Model Main Functions and Controller

For an in-depth tutorial, click here for classification, or here for regression

source

model_init_classification

 model_init_classification (model_class, cpoint_path,
                            output_hidden_states:bool, device=None,
                            config=None, seed=None, body_model=None,
                            model_kwargs={})

*To initialize a classification (or regression) model, either from an existing HuggingFace model or custom architecture

Can be used for binary, multi-class single-head, multi-class multi-head, multi-label clasisifcation, and regression*

Type Default Details
model_class Model’s class object, e.g. RobertaHiddenStateConcatForSequenceClassification
cpoint_path Either model string name on HuggingFace, or the path to model checkpoint
output_hidden_states bool To whether output the model hidden states or not. Useful when you try to build a custom classification head
device NoneType None Device to train on
config NoneType None Model config. If not provided, AutoConfig is used to load config from cpoint_path
seed NoneType None Random seed
body_model NoneType None If not none, we use this to initialize model’s body. If you only want to load the model checkpoint in cpoint_path, leave this as none
model_kwargs dict {} Keyword arguments for model (both head and body)

source

compute_metrics

 compute_metrics (pred, metric_funcs=[], metric_types=[], head_sizes=[],
                  label_names=[], is_multilabel=False,
                  multilabel_threshold=0.5)
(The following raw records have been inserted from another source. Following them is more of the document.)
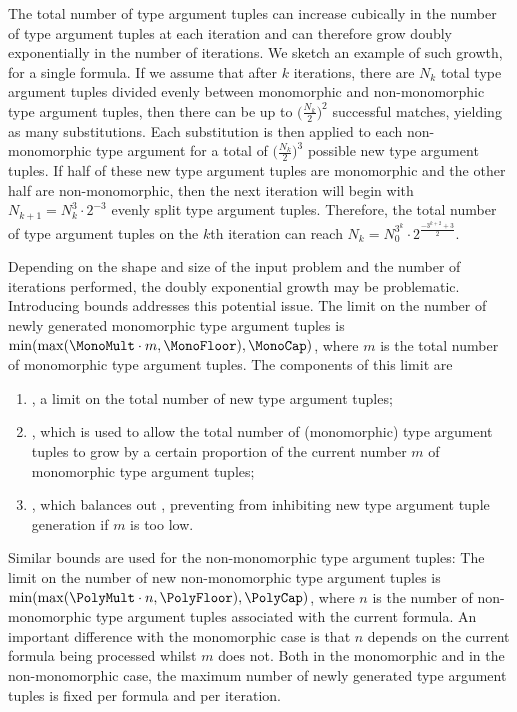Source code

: \documentclass[runningheads]{llncs}
\begin{document}
The total number of type argument tuples can increase cubically in the number of type argument tuples at each iteration and can therefore grow doubly exponentially in the number of iterations. We sketch an example of such growth, for a single formula. If we assume that after \(k\) iterations, there are \(N_k\) total type argument tuples divided evenly between monomorphic and non-monomorphic type argument tuples, then there can be up to \(\bigl(\frac{N_k}{2}\bigr)^2\) successful matches, yielding as many substitutions. Each substitution is then applied to each non-monomorphic type argument for a total of \(\bigl(\frac{N_k}{2}\bigr)^3\) possible new type argument tuples. If half of these new type argument tuples are monomorphic and the other half are non-monomorphic, then the next iteration will begin with \(N_{k+1} = N_k^3 \cdot 2^{-3}\) evenly split type argument tuples. Therefore, the total number of type argument tuples on the \(k\)th iteration can reach \(N_k = N_0^{3^k} \cdot 2^{\frac{-3^{k+2}+3}{2}}\).

   Depending on the shape and size of the input problem and the number of iterations performed, the doubly exponential growth may be problematic. Introducing bounds addresses this potential issue. The limit on the number of newly generated monomorphic type argument tuples is \(\min(\max(\MonoMult\cdot m, \MonoFloor), \MonoCap)\), where \(m\) is the total number of monomorphic type argument tuples. The components of this limit are
\begin{enumerate}
   \item \MonoCap, a %
   limit on the total number of new type argument tuples;
   \item \MonoMult, which is used to allow the total number of (monomorphic) type argument tuples to grow by a certain proportion of the current number \(m\) of monomorphic type argument tuples;
   \item \MonoFloor, which balances out \MonoMult, preventing \MonoMult from inhibiting new type argument tuple generation if \(m\) is too low.
\end{enumerate}

Similar bounds are used for the non-monomorphic type argument tuples:
The limit on the number of new non-monomorphic type argument tuples is \(\min(\max(\PolyMult\cdot n, \PolyFloor),\allowbreak \PolyCap)\), where \(n\) is the number of non-monomorphic type argument tuples associated with the current formula. An important difference with the monomorphic case is that \(n\) depends on the current formula being processed whilst \(m\) does not.
Both in the monomorphic and in the non-monomorphic case, the maximum number of newly generated type argument tuples is fixed per formula and per iteration.
\end{document}
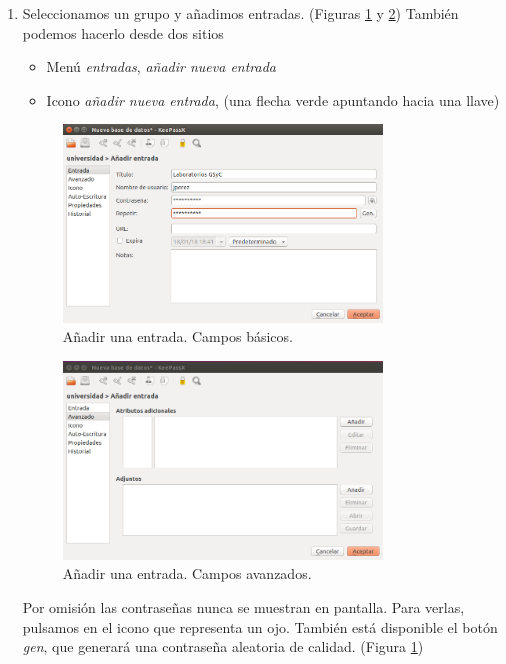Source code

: \documentclass[a4paper,12pt]{article}
\begin{document}
\begin{enumerate}
    \item
Seleccionamos un grupo y añadimos entradas. 
(Figuras \ref{fig:kee3} y \ref{fig:kee4})
También podemos hacerlo desde dos sitios


\begin{itemize}
\item
Menú \emph{entradas}, \emph{añadir nueva entrada}

\item
Icono \emph{añadir nueva entrada}, (una flecha verde apuntando hacia 
una llave)
\end{itemize}

\begin{figure}[htpb]
  \centering
    \includegraphics[width=0.8\textwidth]{images/kee03}
  \caption{Añadir una entrada. Campos básicos.}
  \label{fig:kee3}
\end{figure}


\begin{figure}[htpb]
  \centering
    \includegraphics[width=0.8\textwidth]{images/kee04}
  \caption{Añadir una entrada. Campos avanzados.}
  \label{fig:kee4}
\end{figure}

Por omisión las contraseñas nunca se muestran en pantalla. Para verlas, pulsamos
en el icono que representa un ojo. También está disponible el botón \emph{gen},
que generará una contraseña aleatoria de calidad.
(Figura \ref{fig:kee3})


\end{enumerate}
\end{document}
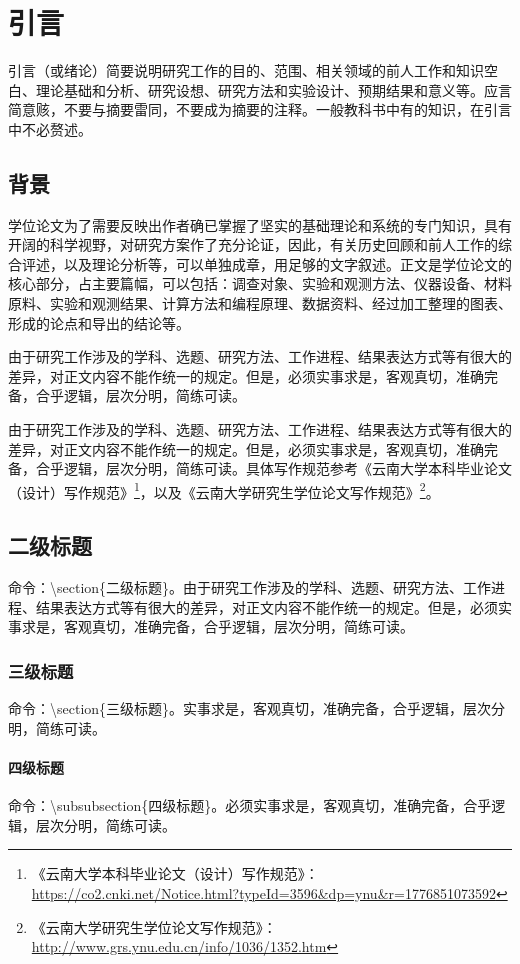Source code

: \chapter{引言}
\label{cha:intro}

引言（或绪论）简要说明研究工作的目的、范围、相关领域的前人工作和知识空白、理论基础和分析、研究设想、研究方法和实验设计、预期结果和意义等。应言简意赅，不要与摘要雷同，不要成为摘要的注释。一般教科书中有的知识，在引言中不必赘述。

\section{背景}

学位论文为了需要反映出作者确已掌握了坚实的基础理论和系统的专门知识，具有开阔的科学视野，对研究方案作了充分论证，因此，有关历史回顾和前人工作的综合评述，以及理论分析等，可以单独成章，用足够的文字叙述。正文是学位论文的核心部分，占主要篇幅，可以包括：调查对象、实验和观测方法、仪器设备、材料原料、实验和观测结果、计算方法和编程原理、数据资料、经过加工整理的图表、形成的论点和导出的结论等。


由于研究工作涉及的学科、选题、研究方法、工作进程、结果表达方式等有很大的差异，对正文内容不能作统一的规定。但是，必须实事求是，客观真切，准确完备，合乎逻辑，层次分明，简练可读。

由于研究工作涉及的学科、选题、研究方法、工作进程、结果表达方式等有很大的差异，对正文内容不能作统一的规定。但是，必须实事求是，客观真切，准确完备，合乎逻辑，层次分明，简练可读。具体写作规范参考《云南大学本科毕业论文（设计）写作规范》\footnote{《云南大学本科毕业论文（设计）写作规范》：\url{https://co2.cnki.net/Notice.html?typeId=3596\&dp=ynu\&r=1776851073592}}，以及《云南大学研究生学位论文写作规范》\footnote{《云南大学研究生学位论文写作规范》：\url{http://www.grs.ynu.edu.cn/info/1036/1352.htm}}。




\section{二级标题}

命令：\textbackslash section\{二级标题\}。由于研究工作涉及的学科、选题、研究方法、工作进程、结果表达方式等有很大的差异，对正文内容不能作统一的规定。但是，必须实事求是，客观真切，准确完备，合乎逻辑，层次分明，简练可读。



\subsection{三级标题}

命令：\textbackslash section\{三级标题\}。实事求是，客观真切，准确完备，合乎逻辑，层次分明，简练可读。

\subsubsection{四级标题}

命令：\textbackslash subsubsection\{四级标题\}。必须实事求是，客观真切，准确完备，合乎逻辑，层次分明，简练可读。
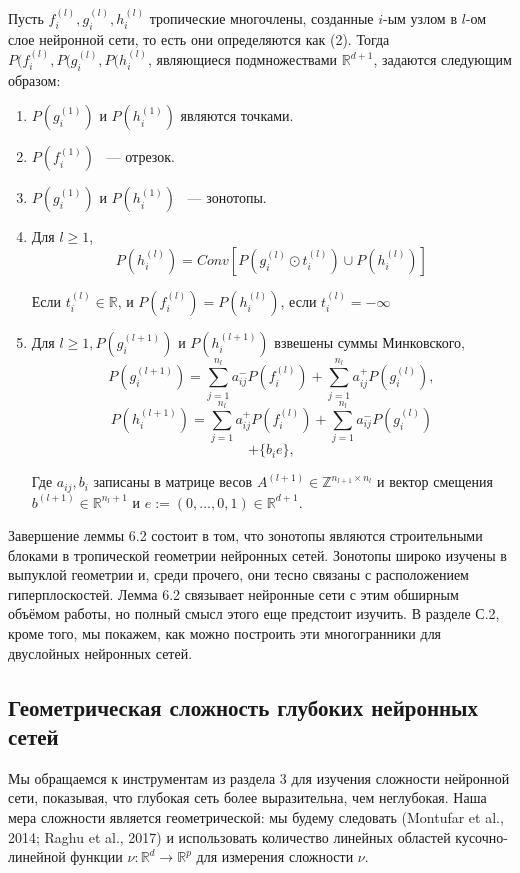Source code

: \documentclass[russian]{lecture-notes}
\begin{document}
	\begin{Lemma}
		Пусть $f_i^{(l)},g_i^{(l)},h_i^{(l)}$ тропические многочлены, созданные $i$-ым узлом в $l$-ом слое нейронной сети, то есть они определяются как (2). Тогда $P(f_i^{(l)}, P(g_i^{(l)},P(h_i^{(l)}$, являющиеся подмножествами $\mathbb{R}^{d+1}$, задаются следующим образом:
		\begin{enumerate}
			\item $P(g_i^{(1)}) \text{ и } P(h_i^{(1)})$ являются точками.
			\item $P(f_i^{(1)})$ ~--- отрезок.
			\item $P(g_i^{(1)}) \text{ и } P(h_i^{(1)})$ ~--- зонотопы.
			\item Для $l \geq 1$,
			\[
				P(h_i^{(l)}) = Conv[P(g_i^{(l)}\odot t_i^{(l)}) \cup P(h_i^{(l)})]
			\]
			
			Если $t_i^{(l)} \in \mathbb{R}$, и $P(f_i^{(l)}) = P(h_i^{(l)})$, если $t_i^{(l)} = -\infty$
			\item Для $l \geq  1, P(g_i^{(l+1)})\text{ и } P(h_i^{(l+1)}) $ взвешены суммы Минковского, 
			\[
				P(g_i^{(l+1)}) = \sum\limits_{j=1}^{n_l} a_{ij}^-P(f_i^{(l)}) + \sum\limits_{j=1}^{n_l} a_{ij}^+P(g_i^{(l)}),
			\]
			\[
			P(h_i^{(l+1)}) = \sum\limits_{j=1}^{n_l} a_{ij}^+P(f_i^{(l)}) + \sum\limits_{j=1}^{n_l} a_{ij}^-P(g_i^{(l)})
			\]
			\[
				+\{b_ie\},
			\]
			
			Где $a_{ij}, b_i$ записаны в матрице весов $A^(l+1) \in \mathbb{Z}^{n_{l+1}\times n_l}$ и вектор смещения $b^(l+1) \in \mathbb{R}^{n_l+1} \text{ и } e:= (0, \dots,0,1)\in \mathbb{R}^{d+1}$.			
		\end{enumerate}
		\end{Lemma}
		Завершение леммы 6.2 состоит в том, что зонотопы являются строительными блоками в тропической геометрии нейронных сетей. Зонотопы широко изучены в выпуклой геометрии и, среди прочего, они тесно связаны с расположением гиперплоскостей. Лемма 6.2 связывает нейронные сети с этим обширным объёмом работы, но полный смысл этого еще предстоит изучить. В разделе С.2, кроме того, мы покажем, как можно построить эти многогранники для двуслойных нейронных сетей.
		
		\subsection{Геометрическая сложность глубоких нейронных сетей}
		
		Мы обращаемся к инструментам из раздела 3 для изучения сложности нейронной сети, показывая, что глубокая сеть более выразительна, чем неглубокая. Наша мера сложности является геометрической: мы будему следовать (Montufar et al., 2014;
		Raghu et al., 2017) и использовать количество линейных областей кусочно-линейной функции $\nu : \mathbb{R}^d \rightarrow \mathbb{R}^p$ для измерения сложности $\nu$.
		
\end{document}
*Return a dictionary of metric name and its values.

Reference: https://github.com/huggingface/transformers/blob/main/src/transformers/trainer_utils.py#L107C16-L107C16*

Type Default Details
pred An EvalPrediction object from HuggingFace (which is a named tuple with predictions and label_ids attributes)
metric_funcs list [] A list of metric functions to evaluate
metric_types list [] Type of metric (‘classification’ or ‘regression’) for each metric functions above
head_sizes list [] Class size for each head. Regression head will have head size 1
label_names list [] Names of the label (dependent variable) columns
is_multilabel bool False Whether this is a multilabel classification
multilabel_threshold float 0.5 Threshold for multilabel (>= threshold is positive)

source

compute_metrics_separate_heads

 compute_metrics_separate_heads (pred, metric_funcs=[], label_names=[],
                                 **kwargs)

*Return a dictionary of metric name and its values. This is used in Deep Hierarchical Classification (special case of multi-head classification)

This metric function is mainly used when you have a separate logit output for each head (instead of the typical multi-head logit output: all heads’ logits are concatenated)*

Type Default Details
pred An EvalPrediction object from HuggingFace (which is a named tuple with predictions and label_ids attributes)
metric_funcs list [] A list of metric functions to evaluate
label_names list [] Names of the label (dependent variable) columns
kwargs

source

loss_for_classification

 loss_for_classification (logits, labels, is_multilabel=False,
                          is_multihead=False, head_sizes=[],
                          head_weights=[])

*The general loss function for classification

  • If is_multilabel is False and is_multihead is False: Single-Head Classification, e.g. You predict 1 out of n class

  • If is_multilabel is False and is_multihead is True: Multi-Head Classification, e.g. You predict 1 out of n classes at Level 1, and 1 out of m classes at Level 2

  • If is_multilabel is True and is_multihead is False: Single-Head Multi-Label Classification, e.g. You predict x out of n class (x>=0)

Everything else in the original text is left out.